Tony Stewart showed that he has truly put his bad start in The Chase behind him by winning the PepsiMax 400 Sprint Cup race at Fontana in the #14 Office Depot/Old Spice Chevrolet on Sunday.
His championship hopes started badly when he ran out of fuel on the white flag lap at Loudon and then dropped out of contention a week later at Dover’s Monster Mile when he incurred a pit lane speeding penalty. But Stewart always believed he, his team and the car were good enough to fight for the title and a fourth place at Kansas last week followed by yesterday’s win brings him from tenth up to fifth place in the standings and 107 points behind championship leader Jimmie Johnson. With six races still to run Stewart will certainly need luck on his side but equally he cannot be ruled out of the running just yet.

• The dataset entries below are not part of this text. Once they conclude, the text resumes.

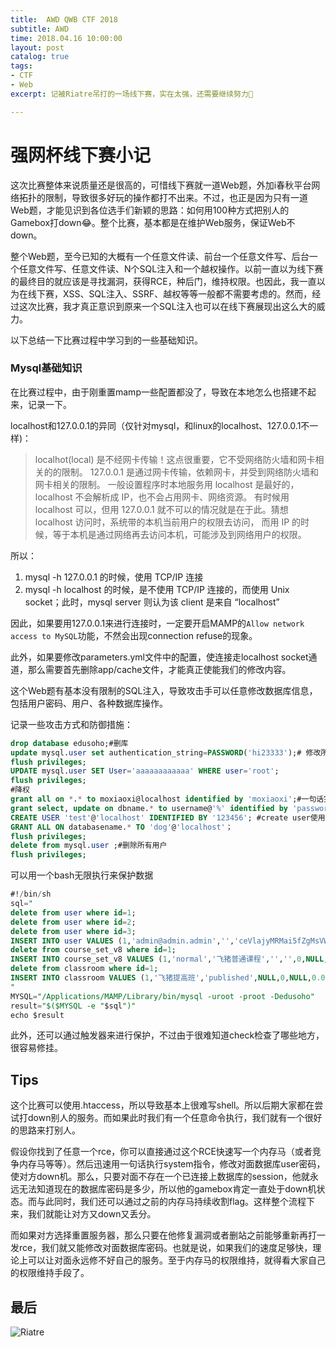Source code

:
 ```yaml
---
title:  AWD QWB CTF 2018 
subtitle: AWD
time: 2018.04.16 10:00:00
layout: post
catalog: true
tags:
- CTF
- Web
excerpt: 记被Riatre吊打的一场线下赛，实在太强，还需要继续努力💪

---
```


# 强网杯线下赛小记

这次比赛整体来说质量还是很高的，可惜线下赛就一道Web题，外加i春秋平台网络拓扑的限制，导致很多好玩的操作都打不出来。不过，也正是因为只有一道Web题，才能见识到各位选手们新颖的思路：如何用100种方式把别人的Gamebox打down😂。整个比赛，基本都是在维护Web服务，保证Web不down。

整个Web题，至今已知的大概有一个任意文件读、前台一个任意文件写、后台一个任意文件写、任意文件读、N个SQL注入和一个越权操作。以前一直以为线下赛的最终目的就应该是寻找漏洞，获得RCE，种后门，维持权限。也因此，我一直以为在线下赛，XSS、SQL注入、SSRF、越权等等一般都不需要考虑的。然而，经过这次比赛，我才真正意识到原来一个SQL注入也可以在线下赛展现出这么大的威力。

以下总结一下比赛过程中学习到的一些基础知识。

### Mysql基础知识

在比赛过程中，由于刚重置mamp一些配置都没了，导致在本地怎么也搭建不起来，记录一下。

localhost和127.0.0.1的异同（仅针对mysql，和linux的localhost、127.0.0.1不一样)：

>  localhot(local) 是不经网卡传输！这点很重要，它不受网络防火墙和网卡相关的的限制。
> 127.0.0.1 是通过网卡传输，依赖网卡，并受到网络防火墙和网卡相关的限制。
> 一般设置程序时本地服务用 localhost 是最好的，localhost 不会解析成 IP，也不会占用网卡、网络资源。
> 有时候用 localhost 可以，但用 127.0.0.1 就不可以的情况就是在于此。猜想 localhost 访问时，系统带的本机当前用户的权限去访问，
> 而用 IP 的时候，等于本机是通过网络再去访问本机，可能涉及到网络用户的权限。

所以：

1. mysql -h 127.0.0.1 的时候，使用 TCP/IP 连接
2. mysql -h localhost 的时候，是不使用 TCP/IP 连接的，而使用 Unix socket；此时，mysql server 则认为该 client 是来自 “localhost”

因此，如果要用127.0.0.1来进行连接时，一定要开启MAMP的`Allow network access to MySQL`功能，不然会出现connection refuse的现象。

此外，如果要修改parameters.yml文件中的配置，使连接走localhost socket通道，那么需要首先删除app/cache文件，才能真正使能我们的修改内容。

这个Web题有基本没有限制的SQL注入，导致攻击手可以任意修改数据库信息，包括用户密码、用户、各种数据库操作。

记录一些攻击方式和防御措施：

```sql
drop database edusoho;#删库
update mysql.user set authentication_string=PASSWORD('hi23333');# 修改所有用户密码
flush privileges;
UPDATE mysql.user SET User='aaaaaaaaaaaa' WHERE user='root'; 
flush privileges;
#降权
grant all on *.* to moxiaoxi@localhost identified by 'moxiaoxi';#一句话完成，具体权限修改all
grant select, update on dbname.* to username@'%' identified by 'password'
CREATE USER 'test'@'localhost' IDENTIFIED BY '123456'; #create user使用
GRANT ALL ON databasename.* TO 'dog'@'localhost'；
flush privileges;
delete from mysql.user ;#删除所有用户
flush privileges;
```

可以用一个bash无限执行来保护数据

```sql
#!/bin/sh
sql="
delete from user where id=1;
delete from user where id=2;
delete from user where id=3;
INSERT INTO user VALUES (1,'admin@admin.admin','','ceVlajyMRMai5fZgMsVWONHqT1oo5yO/ZZUvPMMTs1A=','34zq6f815g84ww44ww0wsckk44kok04','','',NULL,'','admin','admin','','default',0,0,'public://default/2017/09-27/21374040438b731443.png','public://default/2017/09-27/213740403024308615.png','public://default/2017/09-27/213740401c25733180.png',1,1,'|ROLE_USER|ROLE_TEACHER|ROLE_SUPER_ADMIN|',0,0,0,0,0,0,0,1506566358,'172.17.0.1','qc8phortur7geu00bpitu024o1',0,'unapprove',0,0,'',1506519316,1506566358,NULL,1,'1.',''),(2,'user_seoadickk@edusoho.net','','+9tE6Xx7na+CK/NpolrRQEISKt7wYGpGQNcCimz9aME=','pr35kto2ilcgw4k008kgs4s8gwo0gc8','','',NULL,'','userm0zktb(系统用户)','','','system',0,0,'','','',1,1,'|ROLE_USER|ROLE_SUPER_ADMIN|',0,0,0,0,0,0,0,1506564289,'172.17.0.1','6hpidoqjs0cqnhfvmbdc91avq2',0,'unapprove',0,0,'',1506519316,1506564289,NULL,1,'1.',''),(3,'teacher@teacher.teacher','','ns+vr5Mxwmdtm37RzAE9OO5H6pDYzvMLw27daoQfDo0=','sr6c1dqxx2s80000wogks40skwc888g','','',NULL,'','teacher','','','import',0,0,'','','',0,1,'|ROLE_TEACHER|ROLE_USER|',0,0,0,0,0,0,0,1506568255,'172.17.0.1','43vmu844mthr4jeavgllld6ol5',0,'unapprove',1,0,'172.17.0.1',1506519434,1506568255,NULL,1,'1.','');
delete from course_set_v8 where id=1;
INSERT INTO course_set_v8 VALUES (1,'normal','飞猪普通课程','','',0,NULL,'','',0,'','published',1,1506519674,1506567784,'none',0,0,0,9,0,0,0,1,'1.',0,10.00,0,100,0,0,0,0.00,0.00,'|1|',1);
delete from classroom where id=1;
INSERT INTO classroom VALUES (1,'飞猪提高班','published',NULL,0,NULL,0.00,0,'','','',3,'[\"1\"]',NULL,0,0,4,0,0,0,0,0,0,0,0.00,1506564550,1506567866,NULL,0,0,100,0,100,1,1,'0',1,'1.','forever',0,1);
"
MYSQL="/Applications/MAMP/Library/bin/mysql -uroot -proot -Dedusoho"
result="$($MYSQL -e "$sql")"
echo $result

```

此外，还可以通过触发器来进行保护，不过由于很难知道check检查了哪些地方，很容易修挂。



## Tips

这个比赛可以使用.htaccess，所以导致基本上很难写shell。所以后期大家都在尝试打down别人的服务。而如果此时我们有一个任意命令执行，我们就有一个很好的思路来打别人。

假设你找到了任意一个rce，你可以直接通过这个RCE快速写一个内存马（或者竞争内存马等等）。然后迅速用一句话执行system指令，修改对面数据库user密码，使对方down机。那么，只要对面不存在一个已连接上数据库的session，他就永远无法知道现在的数据库密码是多少，所以他的gamebox肯定一直处于down机状态。而与此同时，我们还可以通过之前的内存马持续收割flag。这样整个流程下来，我们就能让对方又down又丢分。

而如果对方选择重置服务器，那么只要在他修复漏洞或者删站之前能够重新再打一发rce，我们就又能修改对面数据库密码。也就是说，如果我们的速度足够快，理论上可以让对面永远修不好自己的服务。至于内存马的权限维持，就得看大家自己的权限维持手段了。



## 最后

![Riatre](http://momomoxiaoxi.com/img/post/qwb/Riatre.gif)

Johnson, who finished in third yesterday, extended his lead over Denny Hamlin in the title race from eight to 36 points after Hamlin’s eighth place finish. Only two other drivers are now within 100 points of the #48 driver as strives on his “drive to five” attempt to extend his run of four consecutive championships. Kevin Harvick who finished one place ahead of Hamlin is 54 points behind JJ and ninth place finisher Jeff Gordon is a further 31 points in arrears.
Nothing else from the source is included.